A pair of economists are pressing policymakers to quickly act on a payroll tax cut to help deliver relief to American households from the economic effects of the coronavirus, but others in the profession are less enthusiastic.
“We know what to do to address a series of supply, demand, and financial shocks that are currently cascading through the economy,” Joe Brusuelas, chief economist for RSM US LLP, said on a March 9 National Association for Business Economics webinar. “What’s really called for here is a set of policies that will inject cash into household balance sheets, whether that’s through direct payments or a temporary payroll tax holiday.”
Congress is considering actions to counter the economic effects of the coronavirus, and President Trump said late March 9 that a payroll tax cut is among recommendations his administration plans to make to Congress.
David Wilcox of the Peterson Institute for International Economics agreed with Brusuelas. The Federal Reserve’s interest rate cut the week of March 2 was helpful as a way to send a message, but “monetary policy is at best a secondary player here — I put it at about priority number 31,” he said on the webinar.

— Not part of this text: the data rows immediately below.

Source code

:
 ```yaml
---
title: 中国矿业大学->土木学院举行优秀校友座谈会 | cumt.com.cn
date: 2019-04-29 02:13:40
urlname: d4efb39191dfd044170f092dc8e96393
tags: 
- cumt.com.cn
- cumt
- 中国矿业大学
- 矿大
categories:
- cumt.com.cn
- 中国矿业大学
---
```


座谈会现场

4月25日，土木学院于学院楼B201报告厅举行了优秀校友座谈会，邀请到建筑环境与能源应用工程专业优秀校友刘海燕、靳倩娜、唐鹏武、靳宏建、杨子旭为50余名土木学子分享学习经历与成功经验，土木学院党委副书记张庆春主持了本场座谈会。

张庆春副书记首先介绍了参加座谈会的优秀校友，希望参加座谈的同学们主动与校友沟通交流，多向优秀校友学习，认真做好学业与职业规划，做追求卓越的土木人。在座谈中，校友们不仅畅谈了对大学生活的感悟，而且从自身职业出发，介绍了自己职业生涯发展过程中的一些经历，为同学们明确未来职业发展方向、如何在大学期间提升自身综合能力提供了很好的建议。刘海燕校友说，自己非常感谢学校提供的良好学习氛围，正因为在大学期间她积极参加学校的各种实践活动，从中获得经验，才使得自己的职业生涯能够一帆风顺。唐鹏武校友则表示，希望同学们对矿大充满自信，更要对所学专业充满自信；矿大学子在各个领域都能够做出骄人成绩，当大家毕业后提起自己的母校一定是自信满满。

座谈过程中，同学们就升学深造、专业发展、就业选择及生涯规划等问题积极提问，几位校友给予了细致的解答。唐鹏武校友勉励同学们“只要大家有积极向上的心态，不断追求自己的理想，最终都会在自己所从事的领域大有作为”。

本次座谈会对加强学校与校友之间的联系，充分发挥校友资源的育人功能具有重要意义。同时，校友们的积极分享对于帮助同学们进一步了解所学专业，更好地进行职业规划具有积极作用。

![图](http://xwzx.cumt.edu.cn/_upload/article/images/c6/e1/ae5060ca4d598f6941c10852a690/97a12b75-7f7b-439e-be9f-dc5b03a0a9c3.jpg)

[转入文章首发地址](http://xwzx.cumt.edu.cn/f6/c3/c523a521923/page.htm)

The important thing for policymakers to keep in mind is the need to move quickly and not wait for all options to be designed before beginning to implement some measures, according to Wilcox. Policymakers should proceed on “multiple channels,” and as specific policy responses become ready for implementation, Congress should move to enact them, he said.
A payroll tax cut is a “known element of the fiscal playbook” that can be designed and implemented very quickly, and policies like that “should be moved forward as rapidly as possible,” Wilcox said.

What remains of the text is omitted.